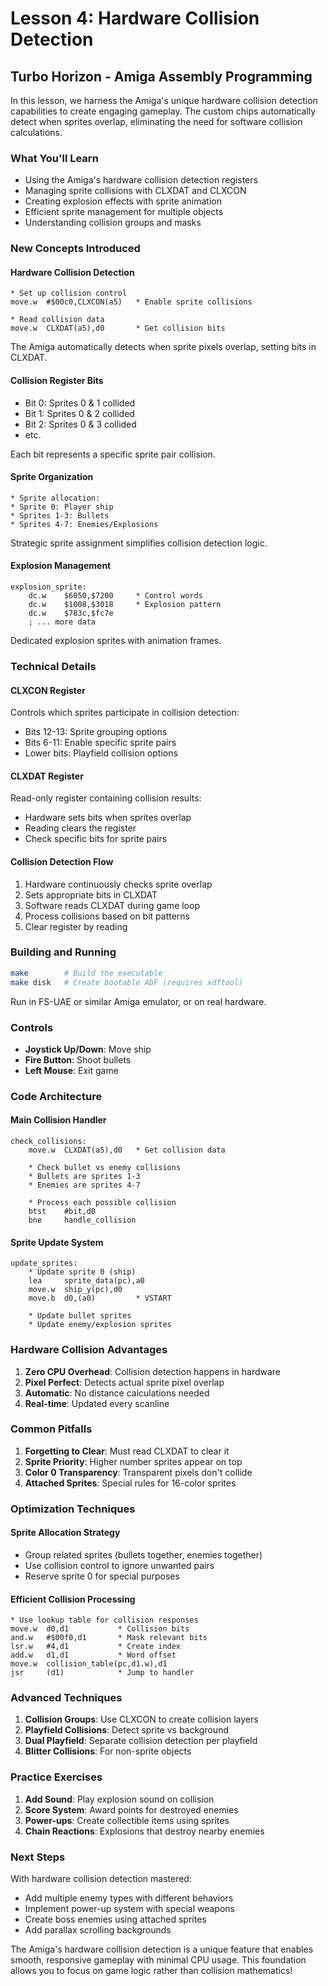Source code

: # Lesson 4: Hardware Collision Detection

## Turbo Horizon - Amiga Assembly Programming

In this lesson, we harness the Amiga's unique hardware collision detection capabilities to create engaging gameplay. The custom chips automatically detect when sprites overlap, eliminating the need for software collision calculations.

### What You'll Learn

- Using the Amiga's hardware collision detection registers
- Managing sprite collisions with CLXDAT and CLXCON
- Creating explosion effects with sprite animation
- Efficient sprite management for multiple objects
- Understanding collision groups and masks

### New Concepts Introduced

#### Hardware Collision Detection
```assembly
* Set up collision control
move.w  #$00c0,CLXCON(a5)   * Enable sprite collisions

* Read collision data
move.w  CLXDAT(a5),d0       * Get collision bits
```

The Amiga automatically detects when sprite pixels overlap, setting bits in CLXDAT.

#### Collision Register Bits
- Bit 0: Sprites 0 & 1 collided
- Bit 1: Sprites 0 & 2 collided
- Bit 2: Sprites 0 & 3 collided
- etc.

Each bit represents a specific sprite pair collision.

#### Sprite Organization
```assembly
* Sprite allocation:
* Sprite 0: Player ship
* Sprites 1-3: Bullets
* Sprites 4-7: Enemies/Explosions
```

Strategic sprite assignment simplifies collision detection logic.

#### Explosion Management
```assembly
explosion_sprite:
    dc.w    $6050,$7200     * Control words
    dc.w    $1008,$3018     * Explosion pattern
    dc.w    $783c,$fc7e
    ; ... more data
```

Dedicated explosion sprites with animation frames.

### Technical Details

#### CLXCON Register
Controls which sprites participate in collision detection:
- Bits 12-13: Sprite grouping options
- Bits 6-11: Enable specific sprite pairs
- Lower bits: Playfield collision options

#### CLXDAT Register
Read-only register containing collision results:
- Hardware sets bits when sprites overlap
- Reading clears the register
- Check specific bits for sprite pairs

#### Collision Detection Flow
1. Hardware continuously checks sprite overlap
2. Sets appropriate bits in CLXDAT
3. Software reads CLXDAT during game loop
4. Process collisions based on bit patterns
5. Clear register by reading

### Building and Running

```bash
make        # Build the executable
make disk   # Create bootable ADF (requires xdftool)
```

Run in FS-UAE or similar Amiga emulator, or on real hardware.

### Controls
- **Joystick Up/Down**: Move ship
- **Fire Button**: Shoot bullets
- **Left Mouse**: Exit game

### Code Architecture

#### Main Collision Handler
```assembly
check_collisions:
    move.w  CLXDAT(a5),d0   * Get collision data
    
    * Check bullet vs enemy collisions
    * Bullets are sprites 1-3
    * Enemies are sprites 4-7
    
    * Process each possible collision
    btst    #bit,d0
    bne     handle_collision
```

#### Sprite Update System
```assembly
update_sprites:
    * Update sprite 0 (ship)
    lea     sprite_data(pc),a0
    move.w  ship_y(pc),d0
    move.b  d0,(a0)         * VSTART
    
    * Update bullet sprites
    * Update enemy/explosion sprites
```

### Hardware Collision Advantages

1. **Zero CPU Overhead**: Collision detection happens in hardware
2. **Pixel Perfect**: Detects actual sprite pixel overlap
3. **Automatic**: No distance calculations needed
4. **Real-time**: Updated every scanline

### Common Pitfalls

1. **Forgetting to Clear**: Must read CLXDAT to clear it
2. **Sprite Priority**: Higher number sprites appear on top
3. **Color 0 Transparency**: Transparent pixels don't collide
4. **Attached Sprites**: Special rules for 16-color sprites

### Optimization Techniques

#### Sprite Allocation Strategy
- Group related sprites (bullets together, enemies together)
- Use collision control to ignore unwanted pairs
- Reserve sprite 0 for special purposes

#### Efficient Collision Processing
```assembly
* Use lookup table for collision responses
move.w  d0,d1           * Collision bits
and.w   #$00f0,d1       * Mask relevant bits
lsr.w   #4,d1           * Create index
add.w   d1,d1           * Word offset
move.w  collision_table(pc,d1.w),d1
jsr     (d1)            * Jump to handler
```

### Advanced Techniques

1. **Collision Groups**: Use CLXCON to create collision layers
2. **Playfield Collisions**: Detect sprite vs background
3. **Dual Playfield**: Separate collision detection per playfield
4. **Blitter Collisions**: For non-sprite objects

### Practice Exercises

1. **Add Sound**: Play explosion sound on collision
2. **Score System**: Award points for destroyed enemies
3. **Power-ups**: Create collectible items using sprites
4. **Chain Reactions**: Explosions that destroy nearby enemies

### Next Steps

With hardware collision detection mastered:
- Add multiple enemy types with different behaviors
- Implement power-up system with special weapons
- Create boss enemies using attached sprites
- Add parallax scrolling backgrounds

The Amiga's hardware collision detection is a unique feature that enables smooth, responsive gameplay with minimal CPU usage. This foundation allows you to focus on game logic rather than collision mathematics!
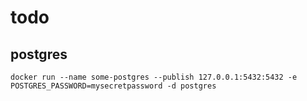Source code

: # todo

## postgres

```
docker run --name some-postgres --publish 127.0.0.1:5432:5432 -e POSTGRES_PASSWORD=mysecretpassword -d postgres

```
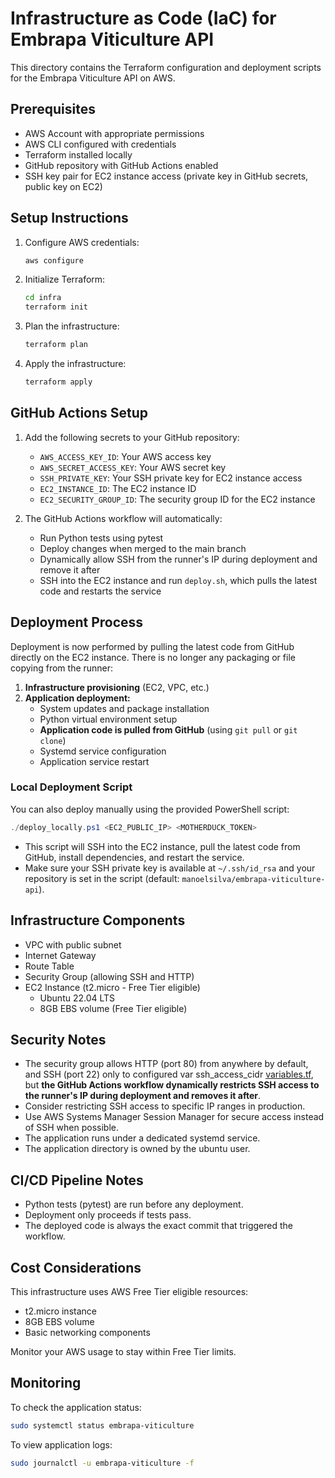# Infrastructure as Code (IaC) for Embrapa Viticulture API

This directory contains the Terraform configuration and deployment scripts for the Embrapa Viticulture API on AWS.

## Prerequisites

- AWS Account with appropriate permissions
- AWS CLI configured with credentials
- Terraform installed locally
- GitHub repository with GitHub Actions enabled
- SSH key pair for EC2 instance access (private key in GitHub secrets, public key on EC2)

## Setup Instructions

1. Configure AWS credentials:
   ```bash
   aws configure
   ```

2. Initialize Terraform:
   ```bash
   cd infra
   terraform init
   ```

3. Plan the infrastructure:
   ```bash
   terraform plan
   ```

4. Apply the infrastructure:
   ```bash
   terraform apply
   ```

## GitHub Actions Setup

1. Add the following secrets to your GitHub repository:
   - `AWS_ACCESS_KEY_ID`: Your AWS access key
   - `AWS_SECRET_ACCESS_KEY`: Your AWS secret key
   - `SSH_PRIVATE_KEY`: Your SSH private key for EC2 instance access
   - `EC2_INSTANCE_ID`: The EC2 instance ID
   - `EC2_SECURITY_GROUP_ID`: The security group ID for the EC2 instance

2. The GitHub Actions workflow will automatically:
   - Run Python tests using pytest
   - Deploy changes when merged to the main branch
   - Dynamically allow SSH from the runner's IP during deployment and remove it after
   - SSH into the EC2 instance and run `deploy.sh`, which pulls the latest code and restarts the service

## Deployment Process

Deployment is now performed by pulling the latest code from GitHub directly on the EC2 instance. There is no longer any packaging or file copying from the runner:

1. **Infrastructure provisioning** (EC2, VPC, etc.)
2. **Application deployment:**
   - System updates and package installation
   - Python virtual environment setup
   - **Application code is pulled from GitHub** (using `git pull` or `git clone`)
   - Systemd service configuration
   - Application service restart

### Local Deployment Script

You can also deploy manually using the provided PowerShell script:

```powershell
./deploy_locally.ps1 <EC2_PUBLIC_IP> <MOTHERDUCK_TOKEN>
```
- This script will SSH into the EC2 instance, pull the latest code from GitHub, install dependencies, and restart the service.
- Make sure your SSH private key is available at `~/.ssh/id_rsa` and your repository is set in the script (default: `manoelsilva/embrapa-viticulture-api`).

## Infrastructure Components

- VPC with public subnet
- Internet Gateway
- Route Table
- Security Group (allowing SSH and HTTP)
- EC2 Instance (t2.micro - Free Tier eligible)
  - Ubuntu 22.04 LTS
  - 8GB EBS volume (Free Tier eligible)

## Security Notes

- The security group allows HTTP (port 80) from anywhere by default, and SSH (port 22) only to configured var ssh_access_cidr [variables.tf](variables.tf), but **the GitHub Actions workflow dynamically restricts SSH access to the runner's IP during deployment and removes it after**.
- Consider restricting SSH access to specific IP ranges in production.
- Use AWS Systems Manager Session Manager for secure access instead of SSH when possible.
- The application runs under a dedicated systemd service.
- The application directory is owned by the ubuntu user.

## CI/CD Pipeline Notes

- Python tests (pytest) are run before any deployment.
- Deployment only proceeds if tests pass.
- The deployed code is always the exact commit that triggered the workflow.

## Cost Considerations

This infrastructure uses AWS Free Tier eligible resources:
- t2.micro instance
- 8GB EBS volume
- Basic networking components

Monitor your AWS usage to stay within Free Tier limits.

## Monitoring

To check the application status:
```bash
sudo systemctl status embrapa-viticulture
```

To view application logs:
```bash
sudo journalctl -u embrapa-viticulture -f
``` 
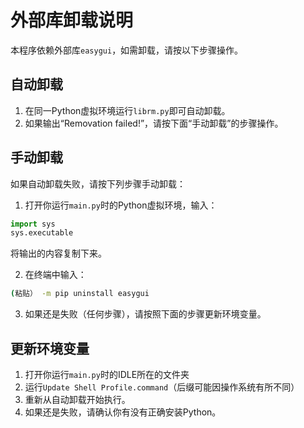 # 外部库卸载说明

本程序依赖外部库`easygui`，如需卸载，请按以下步骤操作。

## 自动卸载

1. 在同一Python虚拟环境运行`librm.py`即可自动卸载。
2. 如果输出“Removation failed!”，请按下面“手动卸载”的步骤操作。

## 手动卸载

如果自动卸载失败，请按下列步骤手动卸载：

1. 打开你运行`main.py`时的Python虚拟环境，输入：

  ```python
  import sys
  sys.executable
  ```
  
将输出的内容复制下来。

2. 在终端中输入：

  ```bash
  (粘贴） -m pip uninstall easygui
  ```

3. 如果还是失败（任何步骤），请按照下面的步骤更新环境变量。

## 更新环境变量

1. 打开你运行`main.py`时的IDLE所在的文件夹
2. 运行`Update Shell Profile.command`（后缀可能因操作系统有所不同）
3. 重新从自动卸载开始执行。
4. 如果还是失败，请确认你有没有正确安装Python。
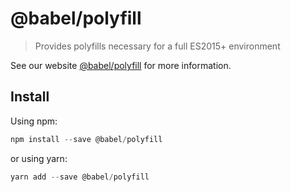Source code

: # @babel/polyfill

> Provides polyfills necessary for a full ES2015+ environment

See our website [@babel/polyfill](https://new.babeljs.io/docs/en/next/babel-polyfill.html) for more information.

## Install

Using npm:

```js
npm install --save @babel/polyfill
```

or using yarn:

```js
yarn add --save @babel/polyfill
```
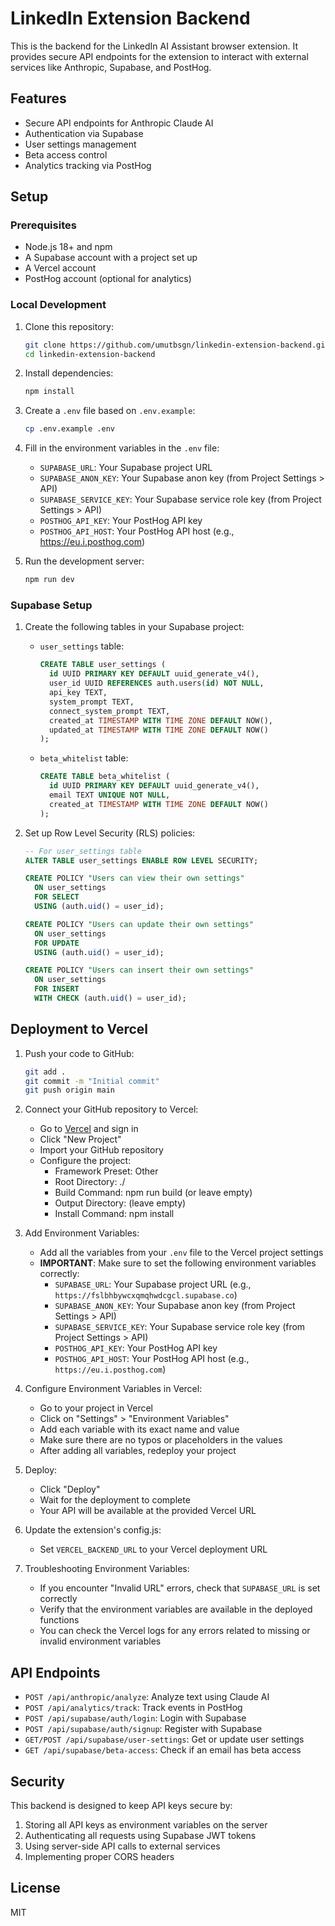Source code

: # LinkedIn Extension Backend

This is the backend for the LinkedIn AI Assistant browser extension. It provides secure API endpoints for the extension to interact with external services like Anthropic, Supabase, and PostHog.

## Features

- Secure API endpoints for Anthropic Claude AI
- Authentication via Supabase
- User settings management
- Beta access control
- Analytics tracking via PostHog

## Setup

### Prerequisites

- Node.js 18+ and npm
- A Supabase account with a project set up
- A Vercel account
- PostHog account (optional for analytics)

### Local Development

1. Clone this repository:
   ```bash
   git clone https://github.com/umutbsgn/linkedin-extension-backend.git
   cd linkedin-extension-backend
   ```

2. Install dependencies:
   ```bash
   npm install
   ```

3. Create a `.env` file based on `.env.example`:
   ```bash
   cp .env.example .env
   ```

4. Fill in the environment variables in the `.env` file:
   - `SUPABASE_URL`: Your Supabase project URL
   - `SUPABASE_ANON_KEY`: Your Supabase anon key (from Project Settings > API)
   - `SUPABASE_SERVICE_KEY`: Your Supabase service role key (from Project Settings > API)
   - `POSTHOG_API_KEY`: Your PostHog API key
   - `POSTHOG_API_HOST`: Your PostHog API host (e.g., https://eu.i.posthog.com)

5. Run the development server:
   ```bash
   npm run dev
   ```

### Supabase Setup

1. Create the following tables in your Supabase project:

   - `user_settings` table:
     ```sql
     CREATE TABLE user_settings (
       id UUID PRIMARY KEY DEFAULT uuid_generate_v4(),
       user_id UUID REFERENCES auth.users(id) NOT NULL,
       api_key TEXT,
       system_prompt TEXT,
       connect_system_prompt TEXT,
       created_at TIMESTAMP WITH TIME ZONE DEFAULT NOW(),
       updated_at TIMESTAMP WITH TIME ZONE DEFAULT NOW()
     );
     ```

   - `beta_whitelist` table:
     ```sql
     CREATE TABLE beta_whitelist (
       id UUID PRIMARY KEY DEFAULT uuid_generate_v4(),
       email TEXT UNIQUE NOT NULL,
       created_at TIMESTAMP WITH TIME ZONE DEFAULT NOW()
     );
     ```

2. Set up Row Level Security (RLS) policies:
   ```sql
   -- For user_settings table
   ALTER TABLE user_settings ENABLE ROW LEVEL SECURITY;
   
   CREATE POLICY "Users can view their own settings"
     ON user_settings
     FOR SELECT
     USING (auth.uid() = user_id);
   
   CREATE POLICY "Users can update their own settings"
     ON user_settings
     FOR UPDATE
     USING (auth.uid() = user_id);
   
   CREATE POLICY "Users can insert their own settings"
     ON user_settings
     FOR INSERT
     WITH CHECK (auth.uid() = user_id);
   ```

## Deployment to Vercel

1. Push your code to GitHub:
   ```bash
   git add .
   git commit -m "Initial commit"
   git push origin main
   ```

2. Connect your GitHub repository to Vercel:
   - Go to [Vercel](https://vercel.com) and sign in
   - Click "New Project"
   - Import your GitHub repository
   - Configure the project:
     - Framework Preset: Other
     - Root Directory: ./
     - Build Command: npm run build (or leave empty)
     - Output Directory: (leave empty)
     - Install Command: npm install

3. Add Environment Variables:
   - Add all the variables from your `.env` file to the Vercel project settings
   - **IMPORTANT**: Make sure to set the following environment variables correctly:
     - `SUPABASE_URL`: Your Supabase project URL (e.g., `https://fslbhbywcxqmqhwdcgcl.supabase.co`)
     - `SUPABASE_ANON_KEY`: Your Supabase anon key (from Project Settings > API)
     - `SUPABASE_SERVICE_KEY`: Your Supabase service role key (from Project Settings > API)
     - `POSTHOG_API_KEY`: Your PostHog API key
     - `POSTHOG_API_HOST`: Your PostHog API host (e.g., `https://eu.i.posthog.com`)

4. Configure Environment Variables in Vercel:
   - Go to your project in Vercel
   - Click on "Settings" > "Environment Variables"
   - Add each variable with its exact name and value
   - Make sure there are no typos or placeholders in the values
   - After adding all variables, redeploy your project

5. Deploy:
   - Click "Deploy"
   - Wait for the deployment to complete
   - Your API will be available at the provided Vercel URL

6. Update the extension's config.js:
   - Set `VERCEL_BACKEND_URL` to your Vercel deployment URL

7. Troubleshooting Environment Variables:
   - If you encounter "Invalid URL" errors, check that `SUPABASE_URL` is set correctly
   - Verify that the environment variables are available in the deployed functions
   - You can check the Vercel logs for any errors related to missing or invalid environment variables

## API Endpoints

- `POST /api/anthropic/analyze`: Analyze text using Claude AI
- `POST /api/analytics/track`: Track events in PostHog
- `POST /api/supabase/auth/login`: Login with Supabase
- `POST /api/supabase/auth/signup`: Register with Supabase
- `GET/POST /api/supabase/user-settings`: Get or update user settings
- `GET /api/supabase/beta-access`: Check if an email has beta access

## Security

This backend is designed to keep API keys secure by:

1. Storing all API keys as environment variables on the server
2. Authenticating all requests using Supabase JWT tokens
3. Using server-side API calls to external services
4. Implementing proper CORS headers

## License

MIT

→ Work item: Make a tally of the lines in this data that include the string "postgres", and answer with that tally alone.

→ Solution to the problem: 2